In some embodiments, adhesive elements 802 are formed over the semiconductor dies 110A and 110B before the protective substrate 20 is bonded to the conductive structures 108 and 108S, as shown in FIG. 8A. The adhesive elements 802 may include adhesive tapes, adhesive glue, or other suitable elements.
As shown in FIG. 8B, the protective substrate 20 is bonded to the conductive structures 108 and 108S, in accordance with some embodiments. In some embodiments, the protective substrate 20 is bonded to the conductive structures 108 and 108S through the conductive bumps 214 and 214S. The adhesive elements 802 may assist in the bonding process to prevent misalignment and/or undesired displacement.
Afterwards, the processes the same as or similar to those illustrated in FIGS. 1E and 1F are used to form a chip package, as shown in FIG. 8C in accordance with some embodiments.

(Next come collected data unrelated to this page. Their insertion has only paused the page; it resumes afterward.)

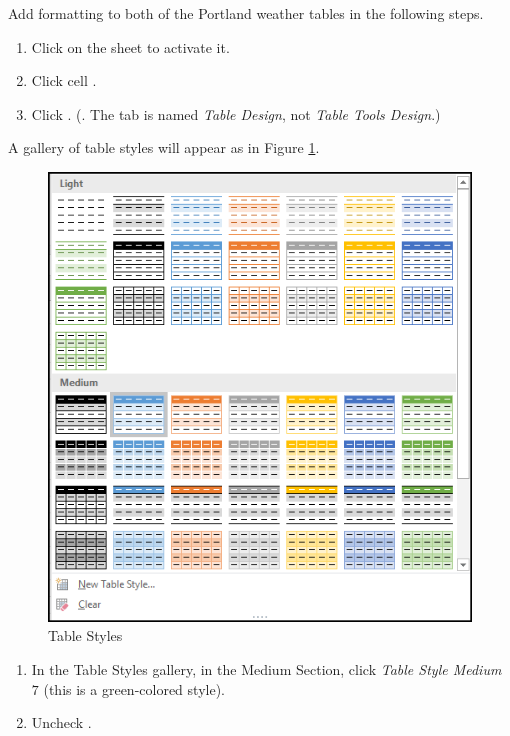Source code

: Add formatting to both of the Portland weather tables in the following steps.

\begin{enumerate}
	\item Click on the  sheet to activate it.
	\item Click cell .
	\item Click . (. The tab is named \textit{Table Design}, not \textit{Table Tools Design}.)
\end{enumerate}

A gallery of table styles will appear as in Figure \ref{05:fig04}.

\begin{figure}[H]
	\centering
	\includegraphics[width=\maxwidth{.75\linewidth}]{gfx/ch05_fig04}
	\caption{Table Styles}
	\label{05:fig04}
\end{figure}

\begin{enumerate}[resume]
	\item In the Table Styles gallery, in the Medium Section, click \textit{Table Style Medium} $ 7 $ (this is a green-colored style).
	\item Uncheck .
\end{enumerate}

Many variations and/or modifications can be made to embodiments of the disclosure. FIG. 9 is a cross-sectional view of a chip package, in accordance with some embodiments. In some embodiments, the chip package includes a single semiconductor die (the semiconductor die 110A) that is surrounded by the conductive structures 108S and the shielding element 208.
Many variations and/or modifications can be made to embodiments of the disclosure. FIG. 10 is a cross-sectional view of a chip package, in accordance with some embodiments. In some embodiments, the chip package includes a single semiconductor die (the semiconductor die 110A) that is surrounded by the conductive structures 108S and the shielding element 208. As shown in FIG. 10. the adhesive element 802 is formed between the semiconductor die 110A and the shielding element 208.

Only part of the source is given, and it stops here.